XHTML 1.0 Transitional
XHTML 1.0 Strict
XHTML 1.1
????

HTML 4.01 Strict.

<!DOCTYPE HTML PUBLIC "-//W3C//DTD HTML 4.01//EN"
    "http://www.w3.org/TR/html4/strict.dtd";>

Strict DOCTYPEs are best because most of the deprecated features no longer need to be used. There are some exceptions, such as the start or value attributes used in ol and li elements, but you'll usually only ever need to use a strict DOCTYPE.

Plus, a transitional DOCTYPE will actually trigger Almost Standards Mode in Mozilla. The differences are minimal and you probably won't even notice the difference, but just to be on the safe side, full standards compliance mode is best.

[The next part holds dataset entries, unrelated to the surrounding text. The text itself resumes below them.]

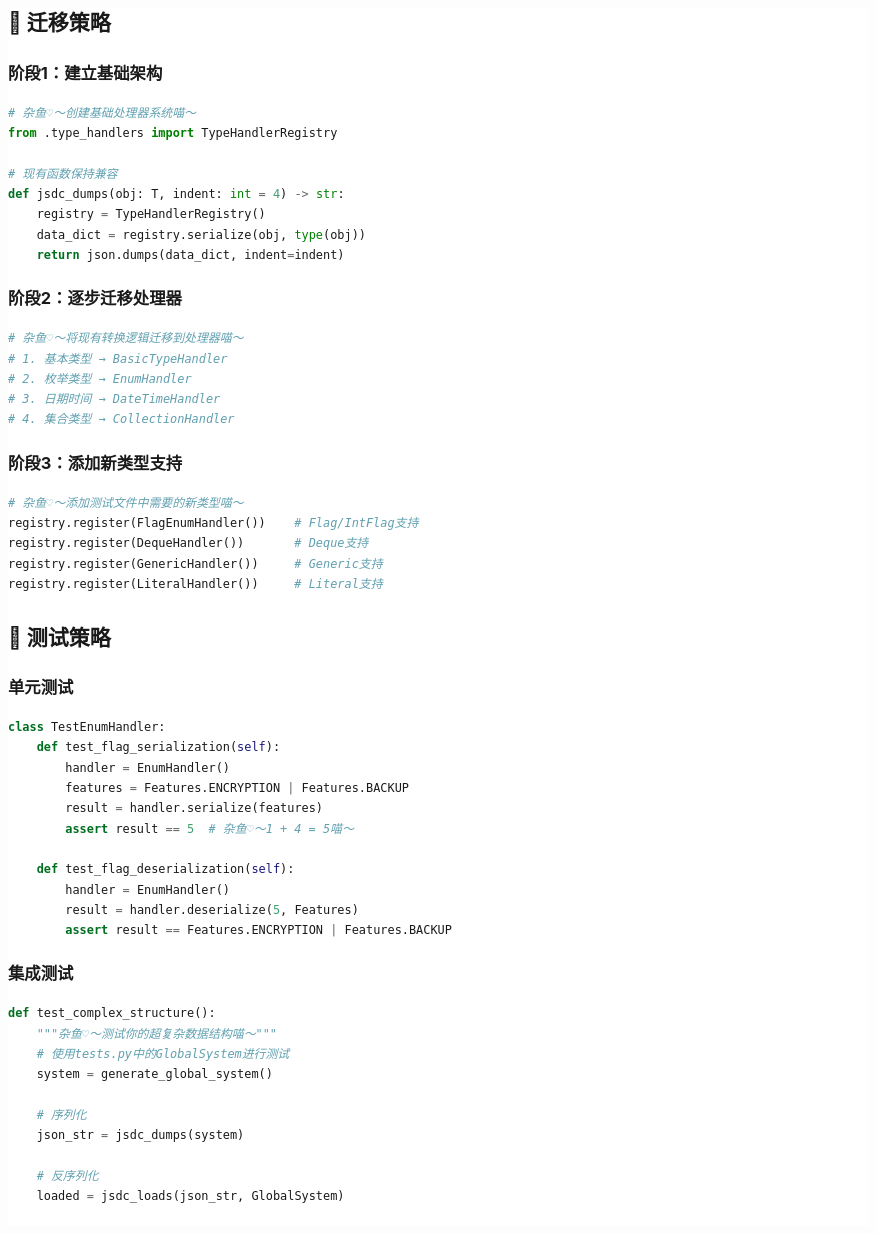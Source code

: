 ## 🔄 **迁移策略**

### 阶段1：建立基础架构
```python
# 杂鱼♡～创建基础处理器系统喵～
from .type_handlers import TypeHandlerRegistry

# 现有函数保持兼容
def jsdc_dumps(obj: T, indent: int = 4) -> str:
    registry = TypeHandlerRegistry()
    data_dict = registry.serialize(obj, type(obj))
    return json.dumps(data_dict, indent=indent)
```

### 阶段2：逐步迁移处理器
```python
# 杂鱼♡～将现有转换逻辑迁移到处理器喵～
# 1. 基本类型 → BasicTypeHandler
# 2. 枚举类型 → EnumHandler  
# 3. 日期时间 → DateTimeHandler
# 4. 集合类型 → CollectionHandler
```

### 阶段3：添加新类型支持
```python
# 杂鱼♡～添加测试文件中需要的新类型喵～
registry.register(FlagEnumHandler())    # Flag/IntFlag支持
registry.register(DequeHandler())       # Deque支持
registry.register(GenericHandler())     # Generic支持
registry.register(LiteralHandler())     # Literal支持
```

## 🧪 **测试策略**

### 单元测试
```python
class TestEnumHandler:
    def test_flag_serialization(self):
        handler = EnumHandler()
        features = Features.ENCRYPTION | Features.BACKUP
        result = handler.serialize(features)
        assert result == 5  # 杂鱼♡～1 + 4 = 5喵～
        
    def test_flag_deserialization(self):
        handler = EnumHandler()
        result = handler.deserialize(5, Features)
        assert result == Features.ENCRYPTION | Features.BACKUP
```

### 集成测试
```python
def test_complex_structure():
    """杂鱼♡～测试你的超复杂数据结构喵～"""
    # 使用tests.py中的GlobalSystem进行测试
    system = generate_global_system()
    
    # 序列化
    json_str = jsdc_dumps(system)
    
    # 反序列化
    loaded = jsdc_loads(json_str, GlobalSystem)
    
```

I recommend HTML over XHTML for various reasons I won't go into now, but mostly because the world isn't ready for XHTML yet. (There's plenty of discussion of the reasons in the archives and elsewhere on the web if you want to go looking)

2)

What's your opinion about HTML, CSS and Javascript compresion techniques,
removing spaces, line breaks... these could save a lot of bandwidth in a
high visited website... But this could affect to spiders, Googlebot?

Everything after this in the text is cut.